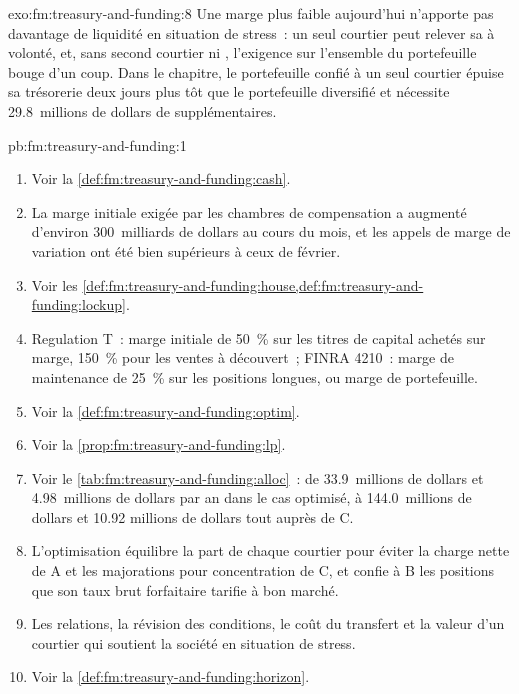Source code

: \begin{solution}{exo:fm:treasury-and-funding:8}
Une marge plus faible aujourd'hui n'apporte pas davantage de liquidité en situation de stress~: un seul courtier peut relever sa  à volonté, et, sans second courtier ni ,
l'exigence sur l'ensemble du portefeuille bouge d'un coup. Dans le chapitre, le portefeuille confié à un seul courtier épuise sa trésorerie deux jours plus tôt que le portefeuille diversifié et nécessite
29.8~millions de dollars de  supplémentaires.
\end{solution}

\begin{solution}{pb:fm:treasury-and-funding:1}
\begin{enumerate}
\item Voir la \cref{def:fm:treasury-and-funding:cash}.
\item La marge initiale exigée par les chambres de compensation a augmenté d'environ 300~milliards de dollars au cours du mois, et les appels de marge de variation ont été bien supérieurs à ceux de février.
\item Voir les \cref{def:fm:treasury-and-funding:house,def:fm:treasury-and-funding:lockup}.
\item Regulation T~: marge initiale de 50~\% sur les titres de capital achetés sur marge, 150~\% pour les ventes à découvert~; FINRA 4210~: marge de maintenance de 25~\% sur les positions longues, ou marge de
portefeuille.
\item Voir la \cref{def:fm:treasury-and-funding:optim}.
\item Voir la \cref{prop:fm:treasury-and-funding:lp}.
\item Voir le \cref{tab:fm:treasury-and-funding:alloc}~: de 33.9~millions de dollars et 4.98~millions de dollars par an dans le cas optimisé, à 144.0~millions de dollars et 10.92
millions de dollars tout auprès de C.
\item L'optimisation équilibre la part de chaque courtier pour éviter la charge nette de A et les majorations pour concentration de C, et confie à B les positions que son taux brut forfaitaire tarifie à bon marché.
\item Les relations, la révision des conditions, le coût du transfert et la valeur d'un courtier qui soutient la société en situation de stress.
\item Voir la \cref{def:fm:treasury-and-funding:horizon}.

\end{enumerate}
\end{solution}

# WHAT NEEDS TO BE DONE:
Take the line holding "ceux de février." and all lines after it through the end of the data, and set them down exactly.

# RESPONSE FOR THIS EXERCISE:
\item La marge initiale exigée par les chambres de compensation a augmenté d'environ 300~milliards de dollars au cours du mois, et les appels de marge de variation ont été bien supérieurs à ceux de février.
\item Voir les \cref{def:fm:treasury-and-funding:house,def:fm:treasury-and-funding:lockup}.
\item Regulation T~: marge initiale de 50~\% sur les titres de capital achetés sur marge, 150~\% pour les ventes à découvert~; FINRA 4210~: marge de maintenance de 25~\% sur les positions longues, ou marge de
portefeuille.
\item Voir la \cref{def:fm:treasury-and-funding:optim}.
\item Voir la \cref{prop:fm:treasury-and-funding:lp}.
\item Voir le \cref{tab:fm:treasury-and-funding:alloc}~: de 33.9~millions de dollars et 4.98~millions de dollars par an dans le cas optimisé, à 144.0~millions de dollars et 10.92
millions de dollars tout auprès de C.
\item L'optimisation équilibre la part de chaque courtier pour éviter la charge nette de A et les majorations pour concentration de C, et confie à B les positions que son taux brut forfaitaire tarifie à bon marché.
\item Les relations, la révision des conditions, le coût du transfert et la valeur d'un courtier qui soutient la société en situation de stress.
\item Voir la \cref{def:fm:treasury-and-funding:horizon}.

\end{enumerate}
\end{solution}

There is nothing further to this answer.